Social Security Widow Benefits - What Happens To Your Social Security Income When One Spouse Dies
When Social Security was initially created, it only paid retirement income to workers who were eligible. It was later revised to include benefits for spouses and survivors, that made it more of a family or insurance plan, instead of simply a retirement plan.
Sadly, it is inevitable that many husbands and wives will find themselves widowed around their retirement. This is not only a massive loss emotionally, but can be a major loss financially as well, particularly since the survivor will lose the money earned by the spouse that has passed away.
The Social Security survivor benefit was created to ensure that the surviving spouse wouldn't lose all of their earnings when the first spouse dies.

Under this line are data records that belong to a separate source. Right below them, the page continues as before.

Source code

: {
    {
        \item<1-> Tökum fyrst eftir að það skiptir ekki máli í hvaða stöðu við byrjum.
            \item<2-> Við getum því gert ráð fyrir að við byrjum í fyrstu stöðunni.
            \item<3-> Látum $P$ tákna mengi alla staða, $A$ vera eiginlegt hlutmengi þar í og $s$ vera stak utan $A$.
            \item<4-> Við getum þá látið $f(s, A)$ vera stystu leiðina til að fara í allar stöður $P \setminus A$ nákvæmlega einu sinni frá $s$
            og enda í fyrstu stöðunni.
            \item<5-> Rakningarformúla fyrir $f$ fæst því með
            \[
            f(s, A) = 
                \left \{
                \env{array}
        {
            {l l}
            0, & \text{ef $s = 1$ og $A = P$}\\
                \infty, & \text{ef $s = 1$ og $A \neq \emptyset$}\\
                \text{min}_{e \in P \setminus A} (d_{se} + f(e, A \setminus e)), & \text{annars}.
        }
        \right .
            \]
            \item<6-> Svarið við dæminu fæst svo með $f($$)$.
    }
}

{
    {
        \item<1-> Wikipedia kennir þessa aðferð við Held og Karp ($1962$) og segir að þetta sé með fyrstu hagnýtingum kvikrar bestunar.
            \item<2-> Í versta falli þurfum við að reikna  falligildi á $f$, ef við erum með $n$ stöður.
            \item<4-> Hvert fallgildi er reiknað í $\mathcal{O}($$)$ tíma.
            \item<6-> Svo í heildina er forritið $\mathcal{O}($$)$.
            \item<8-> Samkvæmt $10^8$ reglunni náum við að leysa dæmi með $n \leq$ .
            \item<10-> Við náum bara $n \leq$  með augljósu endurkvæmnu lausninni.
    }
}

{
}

Actually, the survivor income is 100% of the spouse's income before he or she passed. Assuming that both spouses are currently receiving Social Security, if the spouse with the greater amount of Social Security dies first, the spouse with the lower payment will get an increase in her income. However if the spouse with the lower payment passes first, the surviving spouse's income will not alter.
There are some policies in order to qualify for Social Security death benefits: The couple should have been married for more than 9 months before the spouse's death, except if his death was a result of an accident. Also, divorced spouses may qualify for widow's benefits as long as they were married for more than 10 years.
Widows can request for survivor benefits beginning at age 60, or age 50 if they are disabled. Same as with retirement and spousal benefits, the widow may not prefer to start collecting at age 60 because the benefit will be decreased for every month received before touching full retirement age. A widow can hope to receive anywhere from 71.5% to 100% of her deceased spouse's benefit based on how old she is when she starts receiving the survivor benefit.
It's essential to note that as a widow you will get the survivor benefit or your own benefit, whichever is more. So your benefit will go up if your spouse's benefit was more than your own, however you will still miss one benefit, so your total income from Social Security could be 1/3 to 1/2 lower than it was before your spouse died.
A technique to help optimize your total benefits considering your spouse passes before you reach full retirement age is to begin collecting widow's benefits as soon as your spouse passes (assuming you are more than age 60 or your are age 50 and disabled), then switch to your own benefit once you attain your full retirement age. This will permit your own retirement benefits to keep on earning credits and therefore will raise your retirement benefit. Or, if the survivor benefit is considerably higher than your own benefit, you could request your own benefit early, then move to the survivor benefit when you are at full retirement age.
You should apply for Social Security widow benefits right away after a family member has passed. To do so, you can contact the Social Security Administration or visit the office closest to you. It's important to know how Social Security survivor benefits operate so you can maximize your retirement income, especially after the loss of a loved one.